* **TASK MATERIAL**:
--------------------------------------------------
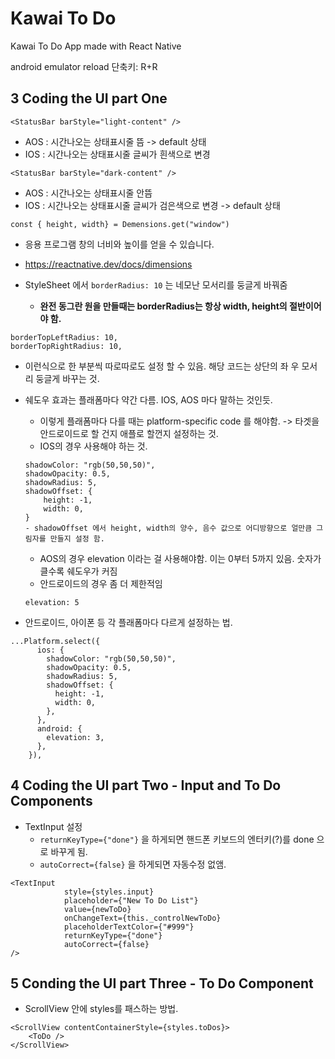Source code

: # Kawai To Do

Kawai To Do App made with React Native

android emulator reload 단축키: R+R

## 3 Coding the UI part One

`<StatusBar barStyle="light-content" />`

- AOS : 시간나오는 상태표시줄 뜸 -> default 상태
- IOS : 시간나오는 상태표시줄 글씨가 흰색으로 변경

`<StatusBar barStyle="dark-content" />`

- AOS : 시간나오는 상태표시줄 안뜸
- IOS : 시간나오는 상태표시줄 글씨가 검은색으로 변경 -> default 상태

`const { height, width} = Demensions.get("window")`

- 응용 프로그램 창의 너비와 높이를 얻을 수 있습니다.
- https://reactnative.dev/docs/dimensions

- StyleSheet 에서 `borderRadius: 10` 는 네모난 모서리를 둥글게 바꿔줌
  - <b>완전 동그란 원을 만들때는 borderRadius는 항상 width, height의 절반이어야 함.</b>

```
borderTopLeftRadius: 10,
borderTopRightRadius: 10,
```

- 이런식으로 한 부분씩 따로따로도 설정 할 수 있음. 해당 코드는 상단의 좌 우 모서리 둥글게 바꾸는 것.

- 쉐도우 효과는 플래폼마다 약간 다름. IOS, AOS 마다 말하는 것인듯.

  - 이렇게 플래폼마다 다를 때는 platform-specific code 를 해야함. -> 타겟을 안드로이드로 할 건지 애플로 할껀지 설정하는 것.
  - IOS의 경우 사용해야 하는 것.

  ```
  shadowColor: "rgb(50,50,50)",
  shadowOpacity: 0.5,
  shadowRadius: 5,
  shadowOffset: {
      height: -1,
      width: 0,
  }
  - shadowOffset 에서 height, width의 양수, 음수 값으로 어디방향으로 얼만큼 그림자를 만들지 설정 함.
  ```

  - AOS의 경우 elevation 이라는 걸 사용해야함. 이는 0부터 5까지 있음. 숫자가 클수록 쉐도우가 커짐
  - 안드로이드의 경우 좀 더 제한적임

  ```
  elevation: 5
  ```

- 안드로이드, 아이폰 등 각 플래폼마다 다르게 설정하는 법.

```
...Platform.select({
      ios: {
        shadowColor: "rgb(50,50,50)",
        shadowOpacity: 0.5,
        shadowRadius: 5,
        shadowOffset: {
          height: -1,
          width: 0,
        },
      },
      android: {
        elevation: 3,
      },
    }),
```

## 4 Coding the UI part Two - Input and To Do Components

- TextInput 설정
  - `returnKeyType={"done"}` 을 하게되면 핸드폰 키보드의 엔터키(?)를 done 으로 바꾸게 됨.
  - `autoCorrect={false}` 을 하게되면 자동수정 없앰.

```
<TextInput
            style={styles.input}
            placeholder={"New To Do List"}
            value={newToDo}
            onChangeText={this._controlNewToDo}
            placeholderTextColor={"#999"}
            returnKeyType={"done"}
            autoCorrect={false}
/>
```

## 5 Conding the UI part Three - To Do Component

- ScrollView 안에 styles를 패스하는 방법.

```
<ScrollView contentContainerStyle={styles.toDos}>
    <ToDo />
</ScrollView>
```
--------------------------------------------------
* **TASK DIRECTIONS**: From the data above, gather every line that includes the word "shadowOpacity".

* **YOUR SOLUTION**:
  shadowOpacity: 0.5,
        shadowOpacity: 0.5,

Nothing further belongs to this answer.